In this blog, we will explore the answer to this question and reveal the various other implications for compliance-focused MSPs.
1. Client Legal Compliance: Who is Responsible?
“Responsibility” is one way to look at the problem. The ultimate question is, who is accountable for compliance?
The short answer is that the client is ultimately accountable to legal authorities and governing bodies for their own level of compliance. Nearly every business outsources certain functions to third-party service providers. Outsourcing invariably creates confusion around who is accountable or responsible for work being completed or compliance mandates being met.
It is useful here to introduce briefly the concept of a RACI Chart. A RACI chart stands for:
- Responsible – Person who is completing the task
- Accountable – Person who is making decisions and taking action on the task(s)

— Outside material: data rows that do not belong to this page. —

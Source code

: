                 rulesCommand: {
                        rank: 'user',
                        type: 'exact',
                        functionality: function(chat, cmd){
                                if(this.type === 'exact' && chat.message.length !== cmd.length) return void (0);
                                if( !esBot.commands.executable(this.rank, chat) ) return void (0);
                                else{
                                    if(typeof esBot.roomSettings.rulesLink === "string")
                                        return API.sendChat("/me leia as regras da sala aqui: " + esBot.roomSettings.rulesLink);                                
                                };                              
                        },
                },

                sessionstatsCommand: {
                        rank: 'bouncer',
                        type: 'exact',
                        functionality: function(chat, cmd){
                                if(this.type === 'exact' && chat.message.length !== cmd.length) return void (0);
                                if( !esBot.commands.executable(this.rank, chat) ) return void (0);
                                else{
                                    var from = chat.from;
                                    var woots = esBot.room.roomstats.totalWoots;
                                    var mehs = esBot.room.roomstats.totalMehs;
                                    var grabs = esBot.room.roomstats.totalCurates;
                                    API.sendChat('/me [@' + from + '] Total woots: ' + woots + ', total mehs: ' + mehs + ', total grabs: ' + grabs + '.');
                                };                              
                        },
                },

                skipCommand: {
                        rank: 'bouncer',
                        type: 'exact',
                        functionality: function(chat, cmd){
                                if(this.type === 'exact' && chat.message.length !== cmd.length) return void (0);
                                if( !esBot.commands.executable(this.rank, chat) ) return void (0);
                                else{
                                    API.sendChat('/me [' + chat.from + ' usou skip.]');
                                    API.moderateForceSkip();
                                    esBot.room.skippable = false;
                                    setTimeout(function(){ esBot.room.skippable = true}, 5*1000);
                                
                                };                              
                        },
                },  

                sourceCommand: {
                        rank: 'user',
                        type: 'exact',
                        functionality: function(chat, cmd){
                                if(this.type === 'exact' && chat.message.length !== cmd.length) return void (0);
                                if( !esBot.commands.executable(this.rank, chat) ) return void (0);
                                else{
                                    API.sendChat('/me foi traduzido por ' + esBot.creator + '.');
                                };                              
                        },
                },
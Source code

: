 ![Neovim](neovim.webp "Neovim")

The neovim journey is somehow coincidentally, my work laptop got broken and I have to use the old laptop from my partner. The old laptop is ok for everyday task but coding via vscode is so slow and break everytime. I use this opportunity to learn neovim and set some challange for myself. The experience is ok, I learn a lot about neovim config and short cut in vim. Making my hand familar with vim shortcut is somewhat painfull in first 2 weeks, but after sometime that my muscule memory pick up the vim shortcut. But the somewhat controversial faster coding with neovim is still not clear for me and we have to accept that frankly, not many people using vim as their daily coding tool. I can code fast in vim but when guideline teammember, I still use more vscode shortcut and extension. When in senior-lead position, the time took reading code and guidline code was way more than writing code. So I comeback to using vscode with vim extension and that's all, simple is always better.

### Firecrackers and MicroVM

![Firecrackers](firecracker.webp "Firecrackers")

- Consulted – Person who will be communicated with regarding the decision-making process and specific tasks
- Informed – Person who will be updated on decisions and actions during the project
For various business functions, a RACI Chart helps clarify precisely who is either responsible for doing the work/performing tasks, who is ultimately accountable for the business results/ outcomes, and who is merely consulted or informed.
When it comes to compliance mandates, the end-user client is accountable to authorities for their level of compliance, even if they rely heavily on third-party service providers – such as an MSP – to do the bulk of the work.
For example, under the Health Information Portability and Accountability Act (HIPAA), a wide range of different entities are accountable to safeguard protected health information (PHI), whether they are doctors, hospitals, insurance companies, or other service providers. The HIPAA law introduces the idea of a “covered entity,” meaning organizations that are covered by the law. Many MSPs serve medical doctors and hospitals with technology services, but no matter what, the doctor and the patient relationship is where PHI is first generated. Therefore, doctors and their practices are covered entities under HIPAA and accountable to follow the law, even if they use third-party service providers.
Mike Semel – an MSP industry compliance expert – often gets asked by MSP leaders the following question: “Am I responsible for my client’s HIPAA compliance?” In Semel’s view, the unequivocal answer is “no.”
2. MSP Compliance: What Then are MSPs’ Responsibilities?
We have established that clients are ultimately accountable for their own legal compliance, even if they utilize third-party service providers. But, how should MSPs think about their own compliance accountabilities and responsibilities?
For vertically focused MSPs serving regulated clients, the MSP will often themselves be a covered entity under various laws and regulations and therefore subject to compliance. For example, under HIPAA, MSPs themselves will nearly always have access to PHI from their medical clients. Therefore, under HIPAA, these MSPs are considered covered entities and the MSPs themselves need to be HIPAA compliant. This means that the MSP should follow the letter of the law on what it means to be HIPAA compliant and take all appropriate measures for cybersecurity controls and processes to get (and stay!) compliant. Furthermore, under HIPAA, a medical doctor using an MSP needs to sign a Business Associate Agreement with their MSP service provider to establish that the service provider will have access to PHI. This Business Associate Agreement does not mean the doctor is accountable for the HIPAA compliance of the MSP, nor does it mean the MSP is accountable for the doctor’s HIPAA compliance. Both are covered entities, and both are accountable under the law to ensure their own compliance.
Obviously, these issues around responsibility and accountability are top of mind for all industry participants. MSPs should thoroughly document areas of responsibility and accountability using a Shared Responsibility Matrix (SRM). An SRM is a form of a RACI document that thoroughly documents who is responsible, accountable, consulted or informed. The format of an SRM will often follow the cybersecurity control requirements spelled out in cybersecurity frameworks, such as NIST 800-171.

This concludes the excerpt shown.